What kills me about engineering onboarding is how haphazard it always is. I don't think I've been in a single company where the company has cared about it enough to make sure there was any engineering onboarding process, much less a centrally-managed process. It's always completely team-specific, so some teams have great onboarding and some have none.
I just want a company to give a shit about its employees, y'know? It's the little things that make us feel appreciated. (Little things like "somebody telling us how to get work done in this company") It doesn't even have to be formal documentation if there's at least an introductory training that explains it.
Now imagine pulling the same crap upstream, have your boss and his HR hangarounds click through hours of shitty made up or outdated intranet trivia about you and quiz them on it while leaving them hanging on the impact of the answers or the result.
At least some aren't even pretending; what really rubs me sideways is when they pay lip service to caring _while_ wasting your time, makes me want to punch someone.
Given that different teams tend to work on different projects, can onboarding really be scaled across the company like that? Maybe the HR stuff, but your team might maintain a repo all on its own.
I think it's doable. Teams can keep setup instructions with their repos, and commonly repeated docs can be kept in one place and linked to. Each team can create one page that links to all their setup instructions, and each team manager can add their team's page to a single engineering page. Docs that are relevant to the entire engineering org need to be created by someone assigned by an engineering VP. If nobody tells people to do all of that, it doesn't get done.
I think it’s totally doable. Even if teams work on different projects they most like will follow similar processes, use similar tools and interact with other stakeholders in similar ways. At my company I notice people that even after years don’t really understand how things work or the bigger context of their work. A weeklong introduction into the products of the company, the different roles and common processes would be extremely helpful.

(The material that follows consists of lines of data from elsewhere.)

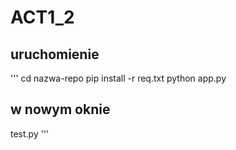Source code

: # ACT1_2

## uruchomienie
'''
cd nazwa-repo
pip install -r req.txt
python app.py

## w nowym oknie 
test.py
'''
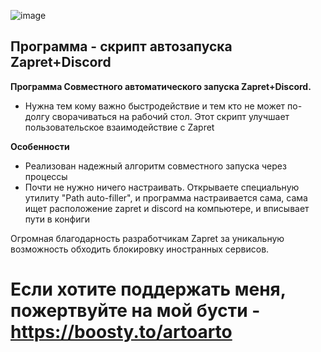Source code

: ![image](https://github.com/user-attachments/assets/f2c6bae0-3ac8-4f4c-a7b9-330f55d171b2)
## Программа - скрипт автозапуска Zapret+Discord

**Программа Совместного автоматического запуска Zapret+Discord.**
- Нужна тем кому важно быстродействие и тем кто не может по-долгу сворачиваться на рабочий стол. Этот скрипт улучшает пользовательское взаимодействие с Zapret

**Особенности**
- Реализован надежный алгоритм совместного запуска через процессы
- Почти не нужно ничего настраивать. Открываете специальную утилиту "Path auto-filler", и программа настраивается сама, сама ищет расположение zapret и discord на компьютере, и вписывает пути в конфиги

Огромная благодарность разработчикам Zapret за уникальную возможность обходить блокировку иностранных сервисов.
 
# Если хотите поддержать меня, пожертвуйте на мой бусти - https://boosty.to/artoarto

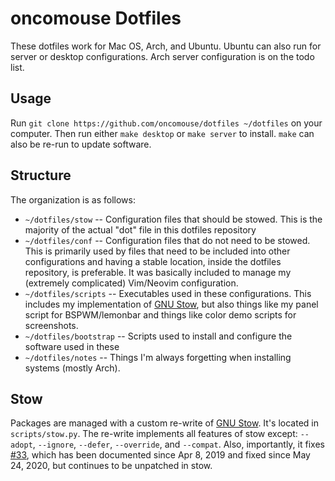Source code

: # oncomouse Dotfiles

These dotfiles work for Mac OS, Arch, and Ubuntu. Ubuntu can also run for server or desktop configurations. Arch server configuration is on the todo list.

## Usage

Run `git clone https://github.com/oncomouse/dotfiles ~/dotfiles` on your computer. Then run either `make desktop` or `make server` to install. `make` can also be re-run to update software.

## Structure

The organization is as follows:

* `~/dotfiles/stow` -- Configuration files that should be stowed. This is the majority of the actual "dot" file in this dotfiles repository
* `~/dotfiles/conf` -- Configuration files that do not need to be stowed. This is primarily used by files that need to be included into other configurations and having a stable location, inside the dotfiles repository, is preferable. It was basically included to manage my (extremely complicated) Vim/Neovim configuration.
* `~/dotfiles/scripts` -- Executables used in these configurations. This includes my implementation of [GNU Stow](https://www.gnu.org/software/stow/), but also things like my panel script for BSPWM/lemonbar and things like color demo scripts for screenshots.
* `~/dotfiles/bootstrap` -- Scripts used to install and configure the software used in these 
* `~/dotfiles/notes` -- Things I'm always forgetting when installing systems (mostly Arch).

## Stow

Packages are managed with a custom re-write of [GNU Stow](https://www.gnu.org/software/stow/). It's located in `scripts/stow.py`. The re-write implements all features of stow except: `--adopt`, `--ignore`, `--defer`, `--override`, and `--compat`. Also, importantly, it fixes [#33](https://github.com/aspiers/stow/issues/33), which has been documented since Apr 8, 2019 and fixed since May 24, 2020, but continues to be unpatched in stow.
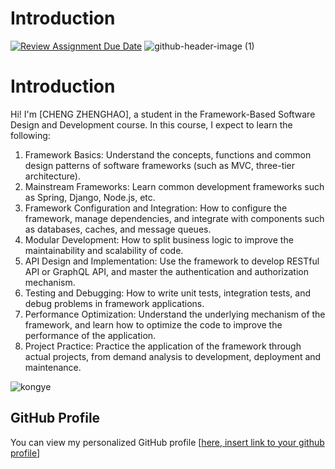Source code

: # Introduction
[![Review Assignment Due Date](https://classroom.github.com/assets/deadline-readme-button-22041afd0340ce965d47ae6ef1cefeee28c7c493a6346c4f15d667ab976d596c.svg)](https://classroom.github.com/a/0MOLbOcH)
![github-header-image (1)](https://github.com/user-attachments/assets/ad0969c5-ed1a-4bdd-a50b-ce6b67454753)


# Introduction
Hi! I'm [CHENG ZHENGHAO], a student in the Framework-Based Software Design and Development course. 
In this course, I expect to learn the following:

1. Framework Basics: Understand the concepts, functions and common design patterns of software frameworks (such as MVC, three-tier architecture).
2. Mainstream Frameworks: Learn common development frameworks such as Spring, Django, Node.js, etc.
3. Framework Configuration and Integration: How to configure the framework, manage dependencies, and integrate with components such as databases, caches, and message queues.
4. Modular Development: How to split business logic to improve the maintainability and scalability of code.
5. API Design and Implementation: Use the framework to develop RESTful API or GraphQL API, and master the authentication and authorization mechanism.
6. Testing and Debugging: How to write unit tests, integration tests, and debug problems in framework applications.
7. Performance Optimization: Understand the underlying mechanism of the framework, and learn how to optimize the code to improve the performance of the application.
8. Project Practice: Practice the application of the framework through actual projects, from demand analysis to development, deployment and maintenance.

![kongye](https://github.com/user-attachments/assets/2ec81621-8b6e-41fb-8518-23cea34ecb76)

## GitHub Profile

You can view my personalized GitHub profile [[here, insert link to your github profile](https://github.com/settings/profile)]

I think part of the issue here is “a company” isn’t a particular human being or team that is specifically incentivized to “give a shit about the employees.”
What this looks like from my vantage point is: anyone who is a director (manager-of-managers) or up is assuming that the line managers (managers-of-non-managers) has it taken care of - their team, their plan, and they can speak up if they need guidance.
The line managers, OTOH, probably don’t individually onboard terribly frequently, even though as a cohort it’s probably constant. So the feedback loops / improvement cycles for a given team are all slow, and there’s no inherent incentive for those managers to try to boost the overall experience. Unless they’re the sort to go “hey, maybe my peers know better plans,” they will all individually toil at this and create an overall sucky picture.
Being perfectly honest, I was in that boat myself until this article appearing this morning prompted me to ask my fellow EMs what they’re doing, and whether we could find a way to improve it overall.
Even if we do though, it’s still going to suffer from tragedy of the commons a bit, unless we deputize some “onboarding improvement” project team to actually drive towards a clearly stated objective.
tl;dr - what feels like “this entire company doesn’t give a shit about me” could just be “my manager is doing what they think is the best possible, given limited resources, and having little-to-no support or awareness from the rest of the organization - and that little bit just isn't enough for me to feel understood and cared for."
I just want a company to give a shit about its employees, y'know? It's the little things that make us feel appreciated. (Little things like "somebody telling us how to get work done in this company") It doesn't even have to be formal documentation if there's at least an introductory training that explains it.